*Work task*. The reply to the records below should contain exactly the lines from the line with "Thursday literature discussion" through the line with "9. Symbioses (Apr 15) - Azaj Mahmud", and nothing besides.
══════════
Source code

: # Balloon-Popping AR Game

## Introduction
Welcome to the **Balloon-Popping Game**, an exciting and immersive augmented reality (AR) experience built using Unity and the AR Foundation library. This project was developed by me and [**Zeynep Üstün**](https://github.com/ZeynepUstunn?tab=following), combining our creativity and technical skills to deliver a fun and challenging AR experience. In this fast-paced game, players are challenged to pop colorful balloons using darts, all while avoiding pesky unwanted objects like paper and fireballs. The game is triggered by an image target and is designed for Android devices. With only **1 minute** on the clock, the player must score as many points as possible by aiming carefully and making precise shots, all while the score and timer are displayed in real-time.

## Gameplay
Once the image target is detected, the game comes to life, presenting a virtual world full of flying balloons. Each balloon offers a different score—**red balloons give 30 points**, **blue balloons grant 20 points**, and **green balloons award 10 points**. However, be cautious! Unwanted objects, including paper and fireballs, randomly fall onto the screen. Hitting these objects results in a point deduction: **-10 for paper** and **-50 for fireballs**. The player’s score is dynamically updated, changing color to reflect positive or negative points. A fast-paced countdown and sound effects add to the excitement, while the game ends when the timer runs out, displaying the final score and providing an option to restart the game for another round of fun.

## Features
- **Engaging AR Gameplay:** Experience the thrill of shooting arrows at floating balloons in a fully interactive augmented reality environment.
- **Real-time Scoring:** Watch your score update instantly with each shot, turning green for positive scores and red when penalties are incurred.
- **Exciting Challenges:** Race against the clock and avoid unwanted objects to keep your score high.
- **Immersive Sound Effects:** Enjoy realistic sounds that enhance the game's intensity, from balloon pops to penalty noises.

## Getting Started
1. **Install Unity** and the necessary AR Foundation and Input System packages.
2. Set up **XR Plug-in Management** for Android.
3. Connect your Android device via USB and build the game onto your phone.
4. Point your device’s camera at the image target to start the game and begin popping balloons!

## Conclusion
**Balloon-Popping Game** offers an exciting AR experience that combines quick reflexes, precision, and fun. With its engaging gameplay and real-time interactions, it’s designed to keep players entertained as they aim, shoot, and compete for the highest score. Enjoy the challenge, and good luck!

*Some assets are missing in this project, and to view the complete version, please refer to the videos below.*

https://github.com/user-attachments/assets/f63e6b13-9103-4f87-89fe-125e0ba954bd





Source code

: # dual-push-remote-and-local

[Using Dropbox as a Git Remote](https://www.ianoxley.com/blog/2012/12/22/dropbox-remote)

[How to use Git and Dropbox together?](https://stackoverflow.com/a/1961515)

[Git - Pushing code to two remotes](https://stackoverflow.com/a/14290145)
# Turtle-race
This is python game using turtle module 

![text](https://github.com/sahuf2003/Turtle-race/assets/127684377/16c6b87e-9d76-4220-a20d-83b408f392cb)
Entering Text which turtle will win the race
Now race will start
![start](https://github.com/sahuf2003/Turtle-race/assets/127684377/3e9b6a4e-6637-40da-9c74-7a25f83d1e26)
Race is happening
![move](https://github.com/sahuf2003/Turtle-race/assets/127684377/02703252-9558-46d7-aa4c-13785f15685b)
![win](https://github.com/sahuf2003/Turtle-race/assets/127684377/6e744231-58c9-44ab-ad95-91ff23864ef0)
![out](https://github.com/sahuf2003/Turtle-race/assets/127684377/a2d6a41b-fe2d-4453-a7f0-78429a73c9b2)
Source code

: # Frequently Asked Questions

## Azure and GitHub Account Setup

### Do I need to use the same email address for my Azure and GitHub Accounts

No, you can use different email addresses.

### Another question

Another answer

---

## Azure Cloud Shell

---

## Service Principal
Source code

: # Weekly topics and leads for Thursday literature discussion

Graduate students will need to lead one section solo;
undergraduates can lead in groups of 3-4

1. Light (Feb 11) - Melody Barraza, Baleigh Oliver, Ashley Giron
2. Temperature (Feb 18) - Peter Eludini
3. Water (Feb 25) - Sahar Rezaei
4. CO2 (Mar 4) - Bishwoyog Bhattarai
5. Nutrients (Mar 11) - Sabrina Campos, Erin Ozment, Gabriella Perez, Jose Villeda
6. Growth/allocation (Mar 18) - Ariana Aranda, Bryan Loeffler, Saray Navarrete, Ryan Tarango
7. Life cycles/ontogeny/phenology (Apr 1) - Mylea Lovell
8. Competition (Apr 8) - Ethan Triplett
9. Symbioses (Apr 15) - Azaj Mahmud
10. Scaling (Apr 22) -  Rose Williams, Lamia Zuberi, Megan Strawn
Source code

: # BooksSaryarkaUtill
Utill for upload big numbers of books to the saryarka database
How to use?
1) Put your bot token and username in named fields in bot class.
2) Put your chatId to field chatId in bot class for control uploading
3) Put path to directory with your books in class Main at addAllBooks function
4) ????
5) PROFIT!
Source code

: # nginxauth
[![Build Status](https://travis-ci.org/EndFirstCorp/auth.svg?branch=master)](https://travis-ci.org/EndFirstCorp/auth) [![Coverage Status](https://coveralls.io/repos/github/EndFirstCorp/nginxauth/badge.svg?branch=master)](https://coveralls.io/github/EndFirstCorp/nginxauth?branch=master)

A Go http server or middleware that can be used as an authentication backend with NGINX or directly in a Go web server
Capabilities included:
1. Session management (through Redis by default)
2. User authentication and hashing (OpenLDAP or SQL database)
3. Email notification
══════════
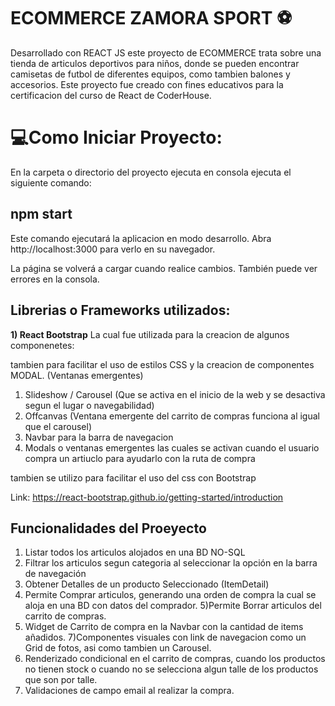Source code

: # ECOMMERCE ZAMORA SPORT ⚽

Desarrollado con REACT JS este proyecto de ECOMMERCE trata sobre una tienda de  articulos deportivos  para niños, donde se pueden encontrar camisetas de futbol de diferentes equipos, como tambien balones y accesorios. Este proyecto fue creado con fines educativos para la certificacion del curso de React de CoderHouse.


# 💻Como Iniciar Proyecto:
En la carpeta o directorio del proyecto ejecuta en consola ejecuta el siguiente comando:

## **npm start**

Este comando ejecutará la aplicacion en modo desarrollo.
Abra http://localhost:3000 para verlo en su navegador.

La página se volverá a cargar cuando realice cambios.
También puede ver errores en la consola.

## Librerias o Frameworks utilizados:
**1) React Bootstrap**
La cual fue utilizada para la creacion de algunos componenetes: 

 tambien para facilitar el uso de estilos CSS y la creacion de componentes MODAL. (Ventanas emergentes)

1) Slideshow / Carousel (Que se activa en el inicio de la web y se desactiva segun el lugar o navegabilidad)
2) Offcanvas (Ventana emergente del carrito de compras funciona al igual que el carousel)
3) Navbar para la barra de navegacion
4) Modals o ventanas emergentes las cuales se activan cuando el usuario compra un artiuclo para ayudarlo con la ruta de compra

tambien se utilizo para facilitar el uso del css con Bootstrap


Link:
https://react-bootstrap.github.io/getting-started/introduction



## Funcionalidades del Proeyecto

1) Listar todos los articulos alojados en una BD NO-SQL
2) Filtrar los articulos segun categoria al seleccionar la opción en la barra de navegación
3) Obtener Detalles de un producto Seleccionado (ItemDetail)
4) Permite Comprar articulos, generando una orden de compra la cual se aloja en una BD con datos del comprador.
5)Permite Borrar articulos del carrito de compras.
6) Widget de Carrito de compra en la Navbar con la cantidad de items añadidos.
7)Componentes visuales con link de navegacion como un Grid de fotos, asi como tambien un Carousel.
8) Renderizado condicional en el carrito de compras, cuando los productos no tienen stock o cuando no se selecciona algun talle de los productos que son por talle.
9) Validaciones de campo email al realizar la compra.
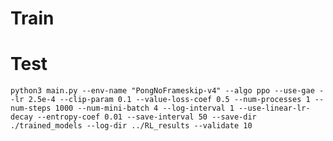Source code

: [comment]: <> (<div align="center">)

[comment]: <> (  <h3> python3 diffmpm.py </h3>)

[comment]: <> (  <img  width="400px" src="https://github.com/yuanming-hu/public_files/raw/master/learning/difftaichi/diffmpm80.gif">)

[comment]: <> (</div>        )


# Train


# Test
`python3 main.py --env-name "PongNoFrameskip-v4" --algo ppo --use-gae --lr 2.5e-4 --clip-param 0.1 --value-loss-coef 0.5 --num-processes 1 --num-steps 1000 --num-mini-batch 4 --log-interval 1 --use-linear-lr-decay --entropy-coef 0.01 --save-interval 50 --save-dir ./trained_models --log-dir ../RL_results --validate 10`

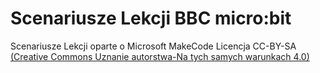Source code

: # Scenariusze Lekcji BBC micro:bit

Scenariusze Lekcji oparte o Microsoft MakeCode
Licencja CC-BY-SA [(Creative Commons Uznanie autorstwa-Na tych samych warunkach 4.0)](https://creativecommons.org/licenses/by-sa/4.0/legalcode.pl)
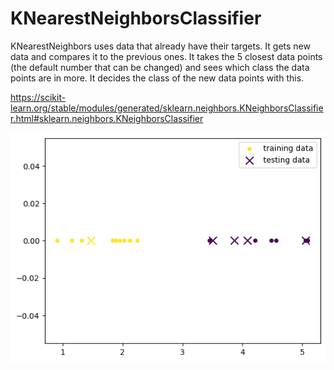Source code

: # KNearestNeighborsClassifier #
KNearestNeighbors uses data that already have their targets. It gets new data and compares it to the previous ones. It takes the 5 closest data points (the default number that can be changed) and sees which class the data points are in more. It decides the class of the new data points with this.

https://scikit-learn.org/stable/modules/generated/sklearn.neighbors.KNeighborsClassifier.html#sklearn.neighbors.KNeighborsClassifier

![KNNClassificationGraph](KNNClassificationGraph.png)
══════════
*Answer box*.
: # Weekly topics and leads for Thursday literature discussion

Graduate students will need to lead one section solo;
undergraduates can lead in groups of 3-4

1. Light (Feb 11) - Melody Barraza, Baleigh Oliver, Ashley Giron
2. Temperature (Feb 18) - Peter Eludini
3. Water (Feb 25) - Sahar Rezaei
4. CO2 (Mar 4) - Bishwoyog Bhattarai
5. Nutrients (Mar 11) - Sabrina Campos, Erin Ozment, Gabriella Perez, Jose Villeda
6. Growth/allocation (Mar 18) - Ariana Aranda, Bryan Loeffler, Saray Navarrete, Ryan Tarango
7. Life cycles/ontogeny/phenology (Apr 1) - Mylea Lovell
8. Competition (Apr 8) - Ethan Triplett
9. Symbioses (Apr 15) - Azaj Mahmud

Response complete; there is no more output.